Celizic: Dogfighting is all about "keeping it real".

Nobody can ever accuse MSNBC.com writer Mike Celizic of being knowledgeable or insightful. In January, he penned a piece that blamed the shooting death of Broncos CB Darrent Williams on the hip hop generation, even though he had no information on the circumstances surrounding the shooting.

Today, he blames the downfall of Atlanta Falcons QB Michael Vick on "keeping it real" and street cred.

The NBA was the first league to not just tolerate but embrace the newest social norm to hit the court. And it took a long time for the white-bread administrators to realize that what they were actively encouraging and celebrating in their ads wasn’t just funky music and the latest edition of street talk, but a culture of gangs and guns and violence and misogyny; a culture of keeping it real. ... So don’t ask where Michael Vick came from. He’s only the product of his times and culture, a culture that was celebrated by the sponsors, welcomed by the leagues, encouraged by the agents and enabled by the posses.
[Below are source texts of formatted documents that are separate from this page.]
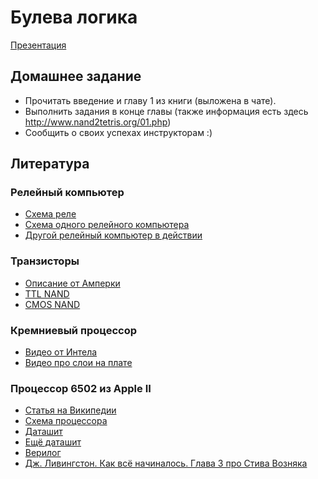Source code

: # Булева логика

[Презентация](http://www.nand2tetris.org/lectures/PDF/lecture%2001%20Boolean%20logic.pdf)

## Домашнее задание
- Прочитать введение и главу 1 из книги (выложена в чате).
- Выполнить задания в конце главы (также информация есть здесь http://www.nand2tetris.org/01.php)
- Сообщить о своих успехах инструкторам :)


## Литература


### Релейный компьютер

- [Схема реле](http://machinedesign.com/site-files/machinedesign.com/files/uploads/2014/07/relay_diagram.gif)
- [Схема одного релейного компьютера](http://www.relaiscomputer.nl/index.php/elements)
- [Другой релейный компьютер в действии](https://www.youtube.com/watch?v=NXeBR-lbnjI)

### Транзисторы
- [Описание от Амперки](http://wiki.amperka.ru/%D0%A1%D1%85%D0%B5%D0%BC%D0%BE%D1%82%D0%B5%D1%85%D0%BD%D0%B8%D0%BA%D0%B0:%D1%82%D1%80%D0%B0%D0%BD%D0%B7%D0%B8%D1%81%D1%82%D0%BE%D1%80%D1%8B)
- [TTL NAND](https://www.youtube.com/watch?v=WrF9KKq8Cfg)
- [CMOS NAND](http://www.falstad.com/circuit/e-cmosnand.html)

### Кремниевый процессор
- [Видео от Интела](https://www.youtube.com/watch?v=d9SWNLZvA8g)
- [Видео про слои на плате](https://www.youtube.com/watch?v=gBAKXvsaEiw)

### Процессор 6502 из Apple II
- [Статья на Википедии](https://ru.wikipedia.org/wiki/MOS_Technology_6502)
- [Схема процессора](http://ladybug.xs4all.nl/arlet/fpga/6502/6502_block_diagram.jpg)
- [Даташит](http://archive.6502.org/datasheets/rockwell_r65c00_microprocessors.pdf)
- [Ещё даташит](https://www.mdawson.net/vic20chrome/cpu/mos_6500_mpu_preliminary_may_1976.pdf)
- [Верилог](https://github.com/Arlet/verilog-6502)
- [Дж. Ливингстон. Как всё начиналось. Глава 3 про Стива Возняка](https://www.ozon.ru/context/detail/id/7309143/)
Clearly, Celizic, the amateur sociologist he is, knows enough about hip-hop culture (or the culture of "keeping it real", as it was) to understand that dogfighting is all but exclusive to wannabe rappers who wear their pants too low. In fact, after a hard day of gang violence and demeaning women, all young men of the hip-hop generation want to do is come home, smoke copious amounts of marijuana, and shoot off guns while beating the hell out of their dogs.

Hip-hop culture: a bastion of hating women, shooting guns, doing drugs, fighting dogs -- and did we mention the ties to Al-Qaeda?
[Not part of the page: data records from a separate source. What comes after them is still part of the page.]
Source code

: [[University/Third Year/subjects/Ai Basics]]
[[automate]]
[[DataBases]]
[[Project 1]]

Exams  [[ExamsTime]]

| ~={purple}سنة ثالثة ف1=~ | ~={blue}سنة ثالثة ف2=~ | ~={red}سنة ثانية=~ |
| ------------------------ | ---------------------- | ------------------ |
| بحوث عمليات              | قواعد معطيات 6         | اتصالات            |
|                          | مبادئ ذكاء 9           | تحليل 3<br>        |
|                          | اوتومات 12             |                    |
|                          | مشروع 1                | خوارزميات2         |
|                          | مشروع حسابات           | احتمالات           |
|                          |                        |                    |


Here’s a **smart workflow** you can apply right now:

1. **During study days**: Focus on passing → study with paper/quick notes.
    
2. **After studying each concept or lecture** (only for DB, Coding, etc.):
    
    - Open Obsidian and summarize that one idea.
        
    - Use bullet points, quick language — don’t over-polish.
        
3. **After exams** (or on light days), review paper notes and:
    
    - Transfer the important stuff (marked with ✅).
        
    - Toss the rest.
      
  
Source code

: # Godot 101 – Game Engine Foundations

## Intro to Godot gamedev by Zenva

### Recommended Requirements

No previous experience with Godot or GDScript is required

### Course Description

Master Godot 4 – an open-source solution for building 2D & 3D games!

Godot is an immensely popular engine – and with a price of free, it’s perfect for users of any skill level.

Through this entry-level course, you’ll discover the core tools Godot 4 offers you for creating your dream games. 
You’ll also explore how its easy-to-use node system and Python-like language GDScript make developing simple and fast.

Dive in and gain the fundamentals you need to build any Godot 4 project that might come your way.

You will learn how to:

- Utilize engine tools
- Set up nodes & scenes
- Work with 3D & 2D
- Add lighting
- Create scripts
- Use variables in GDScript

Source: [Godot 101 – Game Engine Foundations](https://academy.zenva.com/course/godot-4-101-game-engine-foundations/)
But can dogfighting really be blamed on hip hop culture? More specifically, can dogfighting, like violence, misogyny and Don Imus' comments, be blamed on black people? ESPN Radio head Doug Gottlieb certainly thinks so, intimating that African Americans should be embarrassed by Vick's actions. FOX Sports pundit Jason Whitlock wrote that the Vick case "repulses me because I believe Vick got involved with breeding vicious pit bulls because rap-music culture made it the cool thing to do" and Vick "threw it all away because he bought into the self-destructive, immature, hip-hop model of 'keeping it real.'"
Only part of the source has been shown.